Erstellt am 26. April 2017, 04:48

von Elfi Holzinger

Erleichterung in Berndorf: Volksfest ist gerettet. Wegen der unerwarteten Schneemassen mussten die Veranstalter ein paar Tage lang zittern. Doch es gibt Entwarnung.

Cornelia Haslinger, Martina Gobetisch und Nina Pongratz mit den flotten „Urgesteinen“ des Roten Kreuzes, Maurice Malek und Leopold Sulzer.  |  NOEN

Im heurigen Jahr geht das allseits beliebte Triestingtaler Volksfest zwischen 27. April und 1. Mai über die Bühne.

Die massiven und unerwarteten Schnellfälle der letzten Tage können die engagierten Helfer und Mitarbeiter nicht daran hindern – trotz der mächtigen Schneeberge auf dem Centrelax-Parkplatz – das Fest plangemäß durchzuführen. Allerdings zitterte man bereits, ob die Gerätschaften des Vergnügungsparkes und des Festzeltes überhaupt aufgestellt werden können. Doch zur Erleichterung aller Beteiligen beruhigte sich das Wetter am Freitag und das Volksfest kann pünktlich am Donnerstag, 27. April loslegen und bis zum 1. Mai mit einem tollen Programm durchstarten.

Rot-Kreuz-Bezirksstellenleiter Christian Raith ist erleichtert, dass das 50. Triestingtaler Volksfest trotz der kurzfristigen Schneemassen plangemäß über die Bühne gehen kann.  |  Holzinger.Presse

Mit seinem Vergnügungspark und dem Riesen-Festzelt handelt es sich um eines der größten Volksfeste in Niederösterreich und zieht viele Besucher aus nah und fern an.
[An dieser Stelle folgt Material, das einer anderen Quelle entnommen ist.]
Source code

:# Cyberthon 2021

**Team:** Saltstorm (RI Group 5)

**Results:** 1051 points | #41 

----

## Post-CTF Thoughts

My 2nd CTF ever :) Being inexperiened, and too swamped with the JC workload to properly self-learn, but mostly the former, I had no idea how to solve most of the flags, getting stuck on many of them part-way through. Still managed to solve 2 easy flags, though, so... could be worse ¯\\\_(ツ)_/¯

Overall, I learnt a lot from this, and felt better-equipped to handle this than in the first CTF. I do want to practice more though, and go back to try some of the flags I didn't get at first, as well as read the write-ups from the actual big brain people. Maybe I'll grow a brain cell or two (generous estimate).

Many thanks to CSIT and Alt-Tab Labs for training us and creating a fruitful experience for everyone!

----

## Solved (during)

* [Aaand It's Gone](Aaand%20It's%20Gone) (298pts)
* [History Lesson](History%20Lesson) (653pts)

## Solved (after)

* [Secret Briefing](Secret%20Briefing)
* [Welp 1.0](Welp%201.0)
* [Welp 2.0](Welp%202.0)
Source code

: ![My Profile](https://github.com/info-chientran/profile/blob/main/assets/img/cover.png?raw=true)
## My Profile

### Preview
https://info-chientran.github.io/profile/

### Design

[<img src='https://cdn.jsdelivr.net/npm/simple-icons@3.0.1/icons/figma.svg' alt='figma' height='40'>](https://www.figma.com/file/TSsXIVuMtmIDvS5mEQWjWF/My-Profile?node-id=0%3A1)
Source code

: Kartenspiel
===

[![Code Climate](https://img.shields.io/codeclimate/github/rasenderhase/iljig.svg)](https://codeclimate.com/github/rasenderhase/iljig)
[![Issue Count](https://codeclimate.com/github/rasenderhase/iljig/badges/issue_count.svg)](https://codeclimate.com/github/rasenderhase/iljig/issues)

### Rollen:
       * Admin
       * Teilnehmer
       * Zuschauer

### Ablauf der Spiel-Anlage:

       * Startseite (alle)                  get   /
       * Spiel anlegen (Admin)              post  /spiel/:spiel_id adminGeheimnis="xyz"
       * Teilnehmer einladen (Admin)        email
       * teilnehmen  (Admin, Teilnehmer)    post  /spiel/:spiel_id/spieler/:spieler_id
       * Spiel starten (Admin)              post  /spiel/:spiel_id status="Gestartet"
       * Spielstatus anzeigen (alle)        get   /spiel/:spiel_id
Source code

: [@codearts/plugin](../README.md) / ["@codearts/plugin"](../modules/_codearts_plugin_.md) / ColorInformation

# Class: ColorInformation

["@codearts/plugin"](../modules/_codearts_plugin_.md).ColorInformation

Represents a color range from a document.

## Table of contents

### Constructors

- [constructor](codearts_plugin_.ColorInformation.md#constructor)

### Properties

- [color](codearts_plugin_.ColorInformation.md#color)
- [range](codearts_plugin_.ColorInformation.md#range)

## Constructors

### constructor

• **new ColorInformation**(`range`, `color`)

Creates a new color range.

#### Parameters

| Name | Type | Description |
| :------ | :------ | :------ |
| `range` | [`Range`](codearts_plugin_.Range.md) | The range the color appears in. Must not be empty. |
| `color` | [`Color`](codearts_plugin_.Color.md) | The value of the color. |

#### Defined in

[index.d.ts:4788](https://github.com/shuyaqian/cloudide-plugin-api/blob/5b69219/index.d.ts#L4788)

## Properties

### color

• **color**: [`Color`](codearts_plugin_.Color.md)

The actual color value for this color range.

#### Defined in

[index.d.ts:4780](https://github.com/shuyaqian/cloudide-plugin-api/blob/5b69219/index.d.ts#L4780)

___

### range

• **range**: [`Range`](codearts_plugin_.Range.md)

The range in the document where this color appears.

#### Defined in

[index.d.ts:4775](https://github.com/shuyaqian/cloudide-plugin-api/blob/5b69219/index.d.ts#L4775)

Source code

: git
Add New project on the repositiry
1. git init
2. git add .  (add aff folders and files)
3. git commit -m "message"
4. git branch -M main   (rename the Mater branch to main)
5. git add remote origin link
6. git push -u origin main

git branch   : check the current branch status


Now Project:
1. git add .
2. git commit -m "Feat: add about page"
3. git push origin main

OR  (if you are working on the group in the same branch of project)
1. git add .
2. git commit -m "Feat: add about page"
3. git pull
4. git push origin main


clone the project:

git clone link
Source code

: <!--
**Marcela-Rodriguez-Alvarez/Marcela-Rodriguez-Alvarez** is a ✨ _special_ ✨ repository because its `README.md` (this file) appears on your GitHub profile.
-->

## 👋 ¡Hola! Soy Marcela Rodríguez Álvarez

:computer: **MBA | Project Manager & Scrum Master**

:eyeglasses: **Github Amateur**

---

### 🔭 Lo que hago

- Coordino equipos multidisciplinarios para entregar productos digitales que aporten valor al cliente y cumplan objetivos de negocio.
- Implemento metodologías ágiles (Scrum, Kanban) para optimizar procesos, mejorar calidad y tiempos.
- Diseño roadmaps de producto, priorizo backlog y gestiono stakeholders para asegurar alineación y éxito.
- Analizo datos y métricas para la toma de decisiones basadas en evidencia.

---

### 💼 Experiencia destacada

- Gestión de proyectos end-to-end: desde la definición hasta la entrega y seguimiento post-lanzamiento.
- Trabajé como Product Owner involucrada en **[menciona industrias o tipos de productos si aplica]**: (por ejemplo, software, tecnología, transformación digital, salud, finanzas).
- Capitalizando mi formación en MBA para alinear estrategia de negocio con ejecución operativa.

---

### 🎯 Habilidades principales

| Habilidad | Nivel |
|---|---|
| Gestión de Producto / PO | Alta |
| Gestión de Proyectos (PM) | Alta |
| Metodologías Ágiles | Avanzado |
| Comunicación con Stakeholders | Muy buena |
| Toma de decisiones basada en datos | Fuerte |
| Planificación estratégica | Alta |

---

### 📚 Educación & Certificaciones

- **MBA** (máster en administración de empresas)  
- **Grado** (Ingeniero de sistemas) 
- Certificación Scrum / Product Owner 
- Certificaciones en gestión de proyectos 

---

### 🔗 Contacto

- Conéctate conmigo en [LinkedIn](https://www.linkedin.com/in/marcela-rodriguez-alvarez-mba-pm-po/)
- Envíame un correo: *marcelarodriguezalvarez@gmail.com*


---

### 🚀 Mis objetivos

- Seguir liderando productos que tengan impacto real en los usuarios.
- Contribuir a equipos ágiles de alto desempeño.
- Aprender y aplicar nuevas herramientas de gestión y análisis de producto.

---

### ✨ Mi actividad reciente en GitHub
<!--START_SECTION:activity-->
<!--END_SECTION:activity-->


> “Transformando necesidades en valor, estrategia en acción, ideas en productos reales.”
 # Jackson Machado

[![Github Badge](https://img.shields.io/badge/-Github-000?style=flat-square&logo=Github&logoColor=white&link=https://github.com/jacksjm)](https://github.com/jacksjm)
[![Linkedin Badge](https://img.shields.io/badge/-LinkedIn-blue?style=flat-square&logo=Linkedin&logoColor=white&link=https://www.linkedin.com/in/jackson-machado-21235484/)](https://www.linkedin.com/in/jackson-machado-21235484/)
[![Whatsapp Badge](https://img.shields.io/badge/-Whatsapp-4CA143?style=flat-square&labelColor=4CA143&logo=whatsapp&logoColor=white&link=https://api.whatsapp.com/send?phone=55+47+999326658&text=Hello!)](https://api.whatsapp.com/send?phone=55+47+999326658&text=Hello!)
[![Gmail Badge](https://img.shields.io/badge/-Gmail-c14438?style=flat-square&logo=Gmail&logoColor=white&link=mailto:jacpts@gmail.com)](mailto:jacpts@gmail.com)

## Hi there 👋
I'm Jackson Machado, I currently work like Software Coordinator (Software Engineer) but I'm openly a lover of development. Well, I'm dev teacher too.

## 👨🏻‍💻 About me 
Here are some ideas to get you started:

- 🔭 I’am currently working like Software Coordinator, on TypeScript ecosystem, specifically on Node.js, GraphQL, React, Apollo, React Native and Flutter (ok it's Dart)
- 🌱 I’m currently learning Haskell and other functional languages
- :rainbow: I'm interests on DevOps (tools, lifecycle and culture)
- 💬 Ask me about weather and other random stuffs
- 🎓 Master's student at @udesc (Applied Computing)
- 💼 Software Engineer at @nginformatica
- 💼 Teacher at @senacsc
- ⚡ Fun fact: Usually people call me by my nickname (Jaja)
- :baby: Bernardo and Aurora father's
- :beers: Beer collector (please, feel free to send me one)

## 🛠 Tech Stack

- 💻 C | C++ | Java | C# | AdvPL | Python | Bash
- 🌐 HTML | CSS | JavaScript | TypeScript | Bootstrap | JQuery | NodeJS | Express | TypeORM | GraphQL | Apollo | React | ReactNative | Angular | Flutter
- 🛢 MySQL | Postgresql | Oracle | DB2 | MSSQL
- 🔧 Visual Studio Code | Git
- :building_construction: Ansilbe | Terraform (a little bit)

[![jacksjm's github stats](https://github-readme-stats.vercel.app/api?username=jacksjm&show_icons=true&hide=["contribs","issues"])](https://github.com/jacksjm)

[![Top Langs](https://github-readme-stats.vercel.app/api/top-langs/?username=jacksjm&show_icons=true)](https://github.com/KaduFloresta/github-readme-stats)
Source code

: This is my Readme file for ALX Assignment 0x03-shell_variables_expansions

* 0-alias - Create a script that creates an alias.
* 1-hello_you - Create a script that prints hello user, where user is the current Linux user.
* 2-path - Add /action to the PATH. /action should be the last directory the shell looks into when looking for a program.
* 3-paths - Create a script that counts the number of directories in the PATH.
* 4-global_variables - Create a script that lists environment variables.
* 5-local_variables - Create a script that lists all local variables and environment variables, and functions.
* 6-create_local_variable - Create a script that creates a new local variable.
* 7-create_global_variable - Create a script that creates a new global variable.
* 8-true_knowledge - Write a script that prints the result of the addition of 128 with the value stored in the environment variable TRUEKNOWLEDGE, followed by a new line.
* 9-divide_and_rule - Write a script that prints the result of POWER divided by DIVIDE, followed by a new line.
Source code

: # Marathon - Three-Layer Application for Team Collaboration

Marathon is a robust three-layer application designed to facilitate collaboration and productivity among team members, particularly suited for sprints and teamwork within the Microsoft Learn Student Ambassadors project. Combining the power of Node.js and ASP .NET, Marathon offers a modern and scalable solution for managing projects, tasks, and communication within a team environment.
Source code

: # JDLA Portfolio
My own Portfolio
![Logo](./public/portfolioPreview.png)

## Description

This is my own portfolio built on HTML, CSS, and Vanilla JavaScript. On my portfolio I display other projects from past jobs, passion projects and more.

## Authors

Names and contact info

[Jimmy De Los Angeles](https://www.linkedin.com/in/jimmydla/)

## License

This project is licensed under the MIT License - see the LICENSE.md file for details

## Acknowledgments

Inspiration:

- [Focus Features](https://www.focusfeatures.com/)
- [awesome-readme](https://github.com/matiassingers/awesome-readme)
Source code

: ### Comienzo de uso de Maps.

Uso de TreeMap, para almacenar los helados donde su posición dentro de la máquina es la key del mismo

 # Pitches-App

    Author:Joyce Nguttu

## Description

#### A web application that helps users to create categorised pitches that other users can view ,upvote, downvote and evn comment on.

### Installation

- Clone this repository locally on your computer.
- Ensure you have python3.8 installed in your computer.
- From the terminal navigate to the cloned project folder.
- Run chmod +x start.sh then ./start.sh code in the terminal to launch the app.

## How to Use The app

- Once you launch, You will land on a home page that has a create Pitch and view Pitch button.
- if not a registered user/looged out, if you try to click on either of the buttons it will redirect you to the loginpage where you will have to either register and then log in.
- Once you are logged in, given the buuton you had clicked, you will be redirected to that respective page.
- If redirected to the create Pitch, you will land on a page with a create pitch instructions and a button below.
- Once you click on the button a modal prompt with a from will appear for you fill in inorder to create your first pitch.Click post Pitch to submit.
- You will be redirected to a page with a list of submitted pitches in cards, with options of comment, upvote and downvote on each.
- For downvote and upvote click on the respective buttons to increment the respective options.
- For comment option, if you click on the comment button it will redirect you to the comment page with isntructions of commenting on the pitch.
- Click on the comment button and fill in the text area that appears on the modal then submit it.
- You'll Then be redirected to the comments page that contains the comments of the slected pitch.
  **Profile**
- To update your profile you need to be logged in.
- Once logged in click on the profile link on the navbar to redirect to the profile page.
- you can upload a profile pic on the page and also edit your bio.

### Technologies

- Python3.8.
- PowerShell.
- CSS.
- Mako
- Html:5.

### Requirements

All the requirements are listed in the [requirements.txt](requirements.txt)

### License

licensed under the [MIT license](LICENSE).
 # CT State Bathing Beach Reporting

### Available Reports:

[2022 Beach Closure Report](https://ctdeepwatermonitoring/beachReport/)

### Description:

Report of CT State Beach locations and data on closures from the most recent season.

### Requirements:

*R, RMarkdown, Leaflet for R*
Für das Rote Kreuz ist es eine der wichtigsten Einnahmequellen, weil die Erlöse zur Teilfinanzierung neuer Einsatzfahrzeuge verwendet werden.

Und auch ein Jubiläum gilt es zu feiern, denn Leopold Sulzer und Maurice Malek sind Helfer der ersten Stunde. Seit 50 Jahren unterstützen sie das Rote Kreuz mit Herz und Seele am Volksfest. Und so ließen sich die beiden Jubilare einen kleinen Scherz nicht nehmen, denn sich bereiten sich im Pyjama und mit Schlafmütze auf den Volksfestbesuch vor. Doch auch wenn nach 50 Jahren nicht mehr alles so einfach von der Hand geht, den Besuch am Volksfest werden sie sich noch lange nicht entgehen lassen und selbstverständlich auch heuer wieder mitarbeiten.